Volume 41, Number 6 · March 24, 1994

Degas Out of Doors

By John Updike
Degas Landscapes 21–April 3, 1994, and The Museum of Fine Arts, Houston, April 24–July 3, 1994
an exhibition at The Metropolitan Museum of Art, New York, January
Degas Landscapes
catalog of the exhibition by Richard Kendall

Yale University Press, 312 pp., $55.00

No matter how the wind shifts, Degas's stock is solid. For those whose conservative tastes favor representation, Degas was the most scrupulous draughtsman of the Impressionists—the slowest to cast off the spell of academic training, with its tedious but useful copying from museum masterpieces and 'the antique'; the drawing in even Degas's oldest, most furiously rapt pastels of nude bathers is deliciously correct.
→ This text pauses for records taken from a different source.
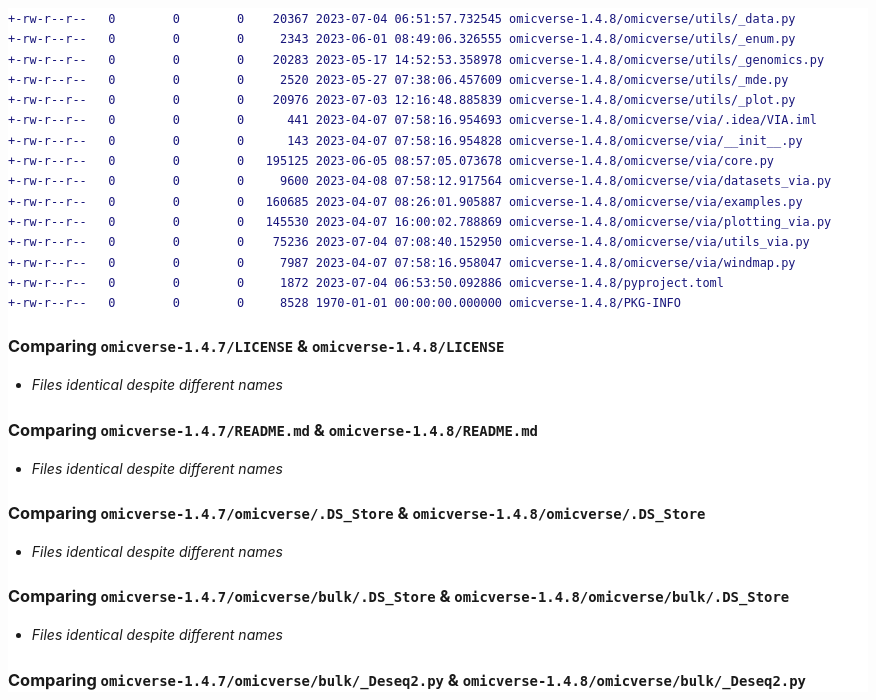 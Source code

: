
 ```diff
+-rw-r--r--   0        0        0    20367 2023-07-04 06:51:57.732545 omicverse-1.4.8/omicverse/utils/_data.py
+-rw-r--r--   0        0        0     2343 2023-06-01 08:49:06.326555 omicverse-1.4.8/omicverse/utils/_enum.py
+-rw-r--r--   0        0        0    20283 2023-05-17 14:52:53.358978 omicverse-1.4.8/omicverse/utils/_genomics.py
+-rw-r--r--   0        0        0     2520 2023-05-27 07:38:06.457609 omicverse-1.4.8/omicverse/utils/_mde.py
+-rw-r--r--   0        0        0    20976 2023-07-03 12:16:48.885839 omicverse-1.4.8/omicverse/utils/_plot.py
+-rw-r--r--   0        0        0      441 2023-04-07 07:58:16.954693 omicverse-1.4.8/omicverse/via/.idea/VIA.iml
+-rw-r--r--   0        0        0      143 2023-04-07 07:58:16.954828 omicverse-1.4.8/omicverse/via/__init__.py
+-rw-r--r--   0        0        0   195125 2023-06-05 08:57:05.073678 omicverse-1.4.8/omicverse/via/core.py
+-rw-r--r--   0        0        0     9600 2023-04-08 07:58:12.917564 omicverse-1.4.8/omicverse/via/datasets_via.py
+-rw-r--r--   0        0        0   160685 2023-04-07 08:26:01.905887 omicverse-1.4.8/omicverse/via/examples.py
+-rw-r--r--   0        0        0   145530 2023-04-07 16:00:02.788869 omicverse-1.4.8/omicverse/via/plotting_via.py
+-rw-r--r--   0        0        0    75236 2023-07-04 07:08:40.152950 omicverse-1.4.8/omicverse/via/utils_via.py
+-rw-r--r--   0        0        0     7987 2023-04-07 07:58:16.958047 omicverse-1.4.8/omicverse/via/windmap.py
+-rw-r--r--   0        0        0     1872 2023-07-04 06:53:50.092886 omicverse-1.4.8/pyproject.toml
+-rw-r--r--   0        0        0     8528 1970-01-01 00:00:00.000000 omicverse-1.4.8/PKG-INFO
```

### Comparing `omicverse-1.4.7/LICENSE` & `omicverse-1.4.8/LICENSE`

 * *Files identical despite different names*

### Comparing `omicverse-1.4.7/README.md` & `omicverse-1.4.8/README.md`

 * *Files identical despite different names*

### Comparing `omicverse-1.4.7/omicverse/.DS_Store` & `omicverse-1.4.8/omicverse/.DS_Store`

 * *Files identical despite different names*

### Comparing `omicverse-1.4.7/omicverse/bulk/.DS_Store` & `omicverse-1.4.8/omicverse/bulk/.DS_Store`

 * *Files identical despite different names*

### Comparing `omicverse-1.4.7/omicverse/bulk/_Deseq2.py` & `omicverse-1.4.8/omicverse/bulk/_Deseq2.py`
For those whose tastes ask of an artist a certain individual violence—a personal expressionism that creates rather than imitates nature—Degas presents a model restlessness and willingness to experiment. His formal manners belong to the nineteenth century, but his artistic ruthlessness and freedom to the twentieth. His eccentric perspectives, his truncated compositions, his increasingly daring juxtapositions of color make us reflect, in modern style, upon the operations of perception—or, more precisely, upon the synthetic tensions that occur when a vision in three dimensions is reduced to a two-dimensional colored surface.